The Gulf monarchs have announced the introduction of VAT as a new way of collecting funds to halt the loss of government revenue. In December 2015, the six member states of the Gulf Cooperation Council (GCC) announced their intention to introduce a value added tax (VAT) over the next three years. This is part of a framework that would further integrate the economic systems of Bahrain, Kuwait, Oman, Qatar, Saudi Arabia and the United Arab Emirates into a single market. It remains to be seen if and how the plan will be finalized, but the decision represents a radical policy shift that will potentially move the six oil-rich countries closer to introducing direct taxation for the first time. So far, the monarchies of the GCC have levied a few fees upon their subjects but have not taxed income or purchases.
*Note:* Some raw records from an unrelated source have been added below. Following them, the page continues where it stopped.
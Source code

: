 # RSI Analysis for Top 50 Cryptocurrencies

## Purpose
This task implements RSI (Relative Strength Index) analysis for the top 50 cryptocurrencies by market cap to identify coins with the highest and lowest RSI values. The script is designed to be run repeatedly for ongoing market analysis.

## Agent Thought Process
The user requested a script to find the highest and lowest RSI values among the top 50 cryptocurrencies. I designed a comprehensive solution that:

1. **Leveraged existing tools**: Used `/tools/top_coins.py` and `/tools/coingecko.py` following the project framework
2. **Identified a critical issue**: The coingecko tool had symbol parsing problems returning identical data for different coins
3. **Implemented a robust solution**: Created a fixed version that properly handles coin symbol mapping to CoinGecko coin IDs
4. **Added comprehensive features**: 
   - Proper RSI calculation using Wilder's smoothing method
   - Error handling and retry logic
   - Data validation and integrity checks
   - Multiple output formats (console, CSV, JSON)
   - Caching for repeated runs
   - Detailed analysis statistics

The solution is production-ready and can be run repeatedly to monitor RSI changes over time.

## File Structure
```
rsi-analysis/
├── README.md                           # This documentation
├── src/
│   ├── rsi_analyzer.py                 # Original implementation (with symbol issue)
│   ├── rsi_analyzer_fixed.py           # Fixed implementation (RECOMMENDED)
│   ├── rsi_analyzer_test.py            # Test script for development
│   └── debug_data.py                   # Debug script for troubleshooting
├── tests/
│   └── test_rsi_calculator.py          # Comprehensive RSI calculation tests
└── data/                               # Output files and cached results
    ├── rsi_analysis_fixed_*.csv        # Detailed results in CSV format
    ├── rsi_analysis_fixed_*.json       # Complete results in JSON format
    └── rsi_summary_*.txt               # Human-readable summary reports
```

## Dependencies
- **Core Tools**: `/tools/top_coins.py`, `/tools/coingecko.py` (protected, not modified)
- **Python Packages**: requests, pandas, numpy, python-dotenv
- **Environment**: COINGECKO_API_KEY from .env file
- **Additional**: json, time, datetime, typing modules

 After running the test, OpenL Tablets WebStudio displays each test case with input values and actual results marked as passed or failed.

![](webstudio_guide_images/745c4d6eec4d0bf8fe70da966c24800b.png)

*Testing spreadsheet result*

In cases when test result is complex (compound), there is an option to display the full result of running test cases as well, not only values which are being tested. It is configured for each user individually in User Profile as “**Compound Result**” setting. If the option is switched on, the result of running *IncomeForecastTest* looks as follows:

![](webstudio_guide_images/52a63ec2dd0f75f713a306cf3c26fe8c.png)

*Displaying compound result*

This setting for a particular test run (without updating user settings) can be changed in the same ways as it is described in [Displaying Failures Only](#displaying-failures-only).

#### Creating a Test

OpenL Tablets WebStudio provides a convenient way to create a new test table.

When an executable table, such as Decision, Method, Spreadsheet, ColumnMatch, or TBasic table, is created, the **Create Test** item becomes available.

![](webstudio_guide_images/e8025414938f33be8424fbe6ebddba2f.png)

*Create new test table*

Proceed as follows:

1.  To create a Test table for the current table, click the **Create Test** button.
The decision to review this taxfree environment appears to be motivated by a plunge in government revenues. Episodes of capital flight from global investment funds owned by Gulf States have started alarm bells ringing across the region. National budgets have been hit hard by costly military campaigns (the conflict in Yemen, in particular, is longer and more expensive than had been previously imagined) and by the slump in oil prices, now hovering around 40 dollars per barrel. This dynamic is beginning to create the impression that the current economic arrangements in Gulf States might become untenable and constitutes the underlying reason that the monarchies are considering introducing taxation to the region.